- The Washington Times - Saturday, November 8, 2008

TBILISI, Georgia | Opposition protesters demonstrated Friday against President Mikheil Saakashvili’s government and urged President-elect Barack Obama to help bring political change to Georgia.

The protests were the first since Georgia lost a war with Russia in August and occurred on the first anniversary of a similar demonstration the government dispersed with tear gas, water cannons and rubber bullets.

An estimated 10,000 demonstrators assembled outside the parliament building. Several thousand more joined a rally outside the presidential residence.

The numbers were about a fifth of those who turned out a year ago, highlighting the fractured nature of the opposition. Two opposition parties - the Christian Democrats and the Republican Party - did not participate, citing the need for postwar unity.

Those who did take part accused the Bush administration of ignoring election fixing and media suppression by the Georgian government. Several protest leaders said they hoped Mr. Obama would pressure Mr. Saakashvili into holding early elections next spring.
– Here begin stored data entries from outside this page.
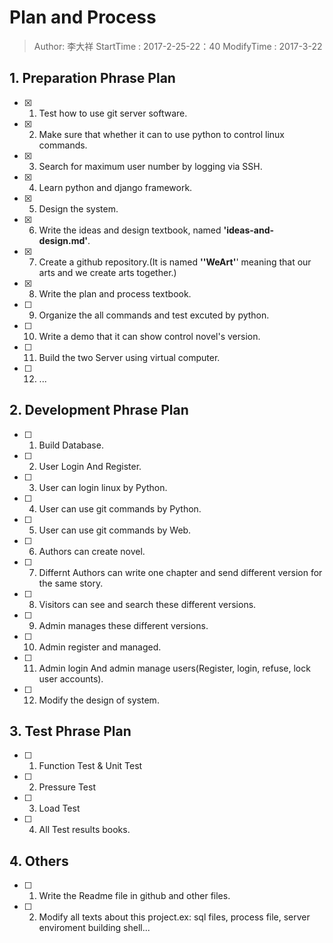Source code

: # Plan and Process
> Author: 李大祥
StartTime : 2017-2-25-22：40
ModifyTime :  2017-3-22

## 1. Preparation Phrase Plan
+ [x] 1. Test how to use git server software.
+ [x] 2. Make sure that whether it can to use python to control linux commands.
+ [x] 3. Search for maximum user number by logging via SSH.
+ [x] 4. Learn python and django framework. 
+ [x] 5. Design the system.
+ [x] 6. Write the ideas and design textbook, named **'ideas-and-design.md'**.
+ [x] 7. Create a github repository.(It is named **''WeArt'**' meaning that our arts and we create arts together.)
+ [x] 8. Write the plan and process textbook.
+ [ ] 9. Organize the all commands and test excuted by python.
+ [ ] 10. Write a demo that it can show control novel's version.
+ [ ] 11. Build the two Server using virtual computer.
+ [ ] 12. ...

## 2. Development Phrase Plan
+ [ ] 1. Build Database.
+ [ ] 2. User Login And Register.
+ [ ] 3. User can login linux by Python.
+ [ ] 4. User can use git commands by Python.
+ [ ] 5. User can use git commands by Web.
+ [ ] 6. Authors can create novel. 
+ [ ] 7. Differnt Authors can write one chapter and send different version for the same story.
+ [ ] 8. Visitors can see and search these different versions.
+ [ ] 9. Admin manages these different versions.
+ [ ] 10. Admin register and managed.
+ [ ] 11. Admin login And admin manage users(Register, login, refuse, lock user accounts).
+ [ ] 12. Modify the design of system.


## 3. Test Phrase Plan
+ [ ] 1. Function Test & Unit Test
+ [ ] 2. Pressure Test
+ [ ] 3. Load Test
+ [ ] 4. All Test results books.

## 4. Others
+ [ ] 1. Write the Readme file in github and other files.
+ [ ] 2. Modify all texts about this project.ex: sql files, process file, server enviroment building shell...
“In the name of the tens of thousands here, we want to congratulate the American people with the choice of Barack Obama,” Conservative Party leader Kakha Kukava told the crowd outside the presidential residence. “It’s a new hope for people all over the world,”

“We believe in Obama. We trust Obama,” one poster declared in Georgian.

Several protesters held posters carrying photos of the U.S. president-elect’s face.

Opposition leaders said U.S. officials were not sufficiently critical of the Georgian government.

Referring to Daniel Fried, U.S. assistant secretary of state for Europe, and his deputy Matthew Bryza, opposition leader Goga Khaindrava asked: “Why didn’t Mr. Fried and Mr. Bryza pay enough attention to this regime? Why didn’t they say the truth about Georgia? Why were they calling a regime of totalitarianism a democracy?”

Western leaders have praised Mr. Saakashvili as a progressive, Western-oriented leader since he came to power following the Rose Revolution of 2003. The Bush administration later criticized Mr. Saakashvili for repressive measures but strongly backed his government after the war, accusing Russia of aggression and of using disproportionate force.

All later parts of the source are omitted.